La primera vez que vi a un hombre romper a llorar por una hoja de cálculo fue en una recepción de RECOPE, hace ya muchos años. Traía la liquidación doblada en el bolsillo de la camisa, como se lleva una carta importante, y quería que alguien le confirmara que estaba bien. No estaba bien. Le habían computado la cesantía sobre el salario base y no sobre el promedio real, y esos colones que faltaban eran, para él, la diferencia entre aguantar tres meses buscando trabajo o dos. He revisado cientos de liquidaciones desde entonces, y aprendí que casi nadie las entiende del todo: ni quien las paga ni quien las recibe. Este artículo es el que me hubiera gustado poder ponerle en la mano aquella tarde.

Las prestaciones laborales no son un premio ni una gentileza del patrono. Son la traducción en dinero de derechos que la ley reconoce cuando una relación de trabajo llega a su fin. Entenderlas bien evita dos cosas igual de caras: que al trabajador le paguen de menos y que al patrono le cobren de más en un juzgado, con intereses, dos años después.

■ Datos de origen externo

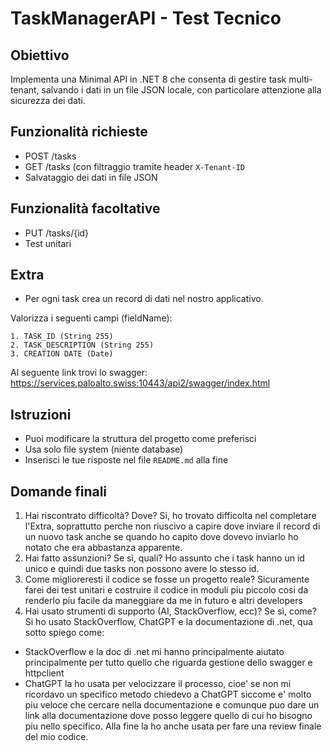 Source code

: # TaskManagerAPI - Test Tecnico

## Obiettivo

Implementa una Minimal API in .NET 8 che consenta di gestire task multi-tenant, salvando i dati in un file JSON locale, con particolare attenzione alla sicurezza dei dati.

## Funzionalità richieste

- POST /tasks
- GET /tasks (con filtraggio tramite header `X-Tenant-ID`
- Salvataggio dei dati in file JSON

## Funzionalità facoltative

- PUT /tasks/{id}
- Test unitari

## Extra

- Per ogni task crea un record di dati nel nostro applicativo. 

Valorizza i seguenti campi (fieldName):

	1. TASK_ID (String 255)
	2. TASK_DESCRIPTION (String 255)
	3. CREATION DATE (Date)

Al seguente link trovi lo swagger: https://services.paloalto.swiss:10443/api2/swagger/index.html

## Istruzioni

- Puoi modificare la struttura del progetto come preferisci
- Usa solo file system (niente database)
- Inserisci le tue risposte nel file `README.md` alla fine

## Domande finali

1. Hai riscontrato difficoltà? Dove?
	Si, ho trovato difficolta nel completare l'Extra,
	soprattutto perche non riuscivo a capire dove inviare 
	il record di un nuovo task anche se quando ho capito dove 
	dovevo inviarlo ho notato che era abbastanza apparente.
2. Hai fatto assunzioni? Se sì, quali?
	Ho assunto che i task hanno un id unico e quindi due tasks non possono
	avere lo stesso id.
3. Come miglioreresti il codice se fosse un progetto reale?
	Sicuramente farei dei test unitari e costruire il codice in moduli 
	piu piccolo cosi da renderlo piu facile da maneggiare da me in futuro
	e altri developers
4. Hai usato strumenti di supporto (AI, StackOverflow, ecc)? Se sì, come?
 	Si ho usato StackOverflow, ChatGPT e la documentazione di .net, qua sotto spiego come:
  - StackOverflow e la doc di .net mi hanno principalmente aiutato principalmente per tutto quello
	che riguarda gestione dello swagger e httpclient
  - ChatGPT la ho usata per velocizzare il processo, cioe' se non mi ricordavo
	un specifico metodo chiedevo a ChatGPT siccome e' molto piu veloce che cercare
	nella documentazione e comunque puo dare un link alla documentazione dove posso
	leggere quello di cui ho bisogno piu nello specifico. Alla fine la ho anche usata 
	per fare una review finale del mio codice. 
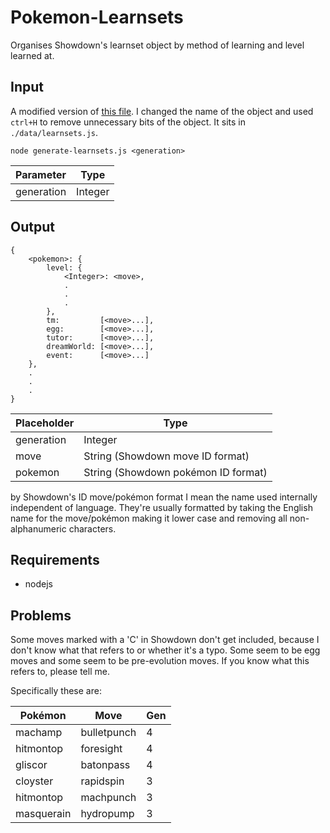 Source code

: Pokemon-Learnsets
=================

Organises Showdown's learnset object by method of learning and level learned at.

Input
-----

A modified version of [this file](https://github.com/Zarel/Pokemon-Showdown/blob/master/data/learnsets.js). I changed the name of the object and used `ctrl+H` to remove unnecessary bits of the object. It sits in `./data/learnsets.js`.

`node generate-learnsets.js <generation>`

Parameter  | Type
-----------|---------
generation | Integer

Output
------

    {
    	<pokemon>: {
    		level: {
    			<Integer>: <move>,
    			.
    			.
    			.
    		},
    		tm:         [<move>...],
    		egg:        [<move>...],
    		tutor:      [<move>...],
    		dreamWorld: [<move>...],
    		event:      [<move>...]
    	},
    	.
    	.
    	.
    }

Placeholder  | Type
-------------|---------
generation   | Integer
move         | String (Showdown move ID format)
pokemon      | String (Showdown pokémon ID format)

by Showdown's ID move/pokémon format I mean the name used internally independent of language. They're usually formatted by taking the English name for the move/pokémon making it lower case and removing all non-alphanumeric characters.

Requirements
------------

* nodejs

Problems
--------

Some moves marked with a 'C' in Showdown don't get included, because I don't know what that refers to or whether it's a typo. Some seem to be egg moves and some seem to be pre-evolution moves. If you know what this refers to, please tell me.

Specifically these are:

Pokémon    | Move        | Gen
-----------|-------------|-----
machamp    | bulletpunch | 4
hitmontop  | foresight   | 4
gliscor    | batonpass   | 4
cloyster   | rapidspin   | 3
hitmontop  | machpunch   | 3
masquerain | hydropump   | 3
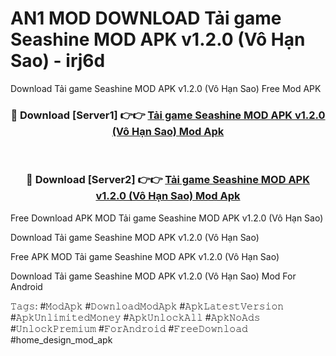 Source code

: # AN1 MOD DOWNLOAD Tải game Seashine MOD APK v1.2.0 (Vô Hạn Sao) - irj6d
Download Tải game Seashine MOD APK v1.2.0 (Vô Hạn Sao) Free Mod APK

<div align="center">
<h3>🔴 Download [Server1] 👉👉 <a href="https://apk-comot.site?title=Tải_game_Seashine_MOD_APK_v1.2.0_(Vô_Hạn_Sao)">Tải game Seashine MOD APK v1.2.0 (Vô Hạn Sao) Mod Apk</a></h3><br>

<h3>🔴 Download [Server2] 👉👉 <a href="https://apk-comot.site?title=Tải_game_Seashine_MOD_APK_v1.2.0_(Vô_Hạn_Sao)">Tải game Seashine MOD APK v1.2.0 (Vô Hạn Sao) Mod Apk</a></h3>
</div>


Free Download APK MOD Tải game Seashine MOD APK v1.2.0 (Vô Hạn Sao)

Download Tải game Seashine MOD APK v1.2.0 (Vô Hạn Sao) 

Free APK MOD Tải game Seashine MOD APK v1.2.0 (Vô Hạn Sao) 

Download Tải game Seashine MOD APK v1.2.0 (Vô Hạn Sao) Mod For Android

𝚃𝚊𝚐𝚜: #𝙼𝚘𝚍𝙰𝚙𝚔 #𝙳𝚘𝚠𝚗𝚕𝚘𝚊𝚍𝙼𝚘𝚍𝙰𝚙𝚔 #𝙰𝚙𝚔𝙻𝚊𝚝𝚎𝚜𝚝𝚅𝚎𝚛𝚜𝚒𝚘𝚗 #𝙰𝚙𝚔𝚄𝚗𝚕𝚒𝚖𝚒𝚝𝚎𝚍𝙼𝚘𝚗𝚎𝚢 #𝙰𝚙𝚔𝚄𝚗𝚕𝚘𝚌𝚔𝙰𝚕𝚕 #𝙰𝚙𝚔𝙽𝚘𝙰𝚍𝚜 #𝚄𝚗𝚕𝚘𝚌𝚔𝙿𝚛𝚎𝚖𝚒𝚞𝚖 #𝙵𝚘𝚛𝙰𝚗𝚍𝚛𝚘𝚒𝚍 #𝙵𝚛𝚎𝚎𝙳𝚘𝚠𝚗𝚕𝚘𝚊𝚍 #home_design_mod_apk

¿Qué incluye una liquidación laboral en Costa Rica?

Una liquidación completa reúne, cuando corresponden, cinco rubros: preaviso, auxilio de cesantía, aguinaldo proporcional, vacaciones no disfrutadas y cualquier salario u hora extra que quede pendiente. La palabra clave es «cuando corresponden», porque no todos se pagan siempre ni por las mismas razones. Conviene separarlos desde el inicio, porque mezclarlos es la fuente de la mayoría de los errores que después terminan discutiéndose ante un juez.

Pienso en la liquidación como en dos cajas distintas. En una caja van los rubros que dependen del motivo del despido: el preaviso y la cesantía. Estos se pierden si el trabajador dio una causa justa para que lo despidieran. En la otra caja van los rubros que ya se ganaron con el trabajo hecho y que nadie puede quitar: el aguinaldo, las vacaciones acumuladas y el salario devengado. Esa segunda caja se entrega intacta pase lo que pase, aunque el trabajador se vaya en las peores circunstancias.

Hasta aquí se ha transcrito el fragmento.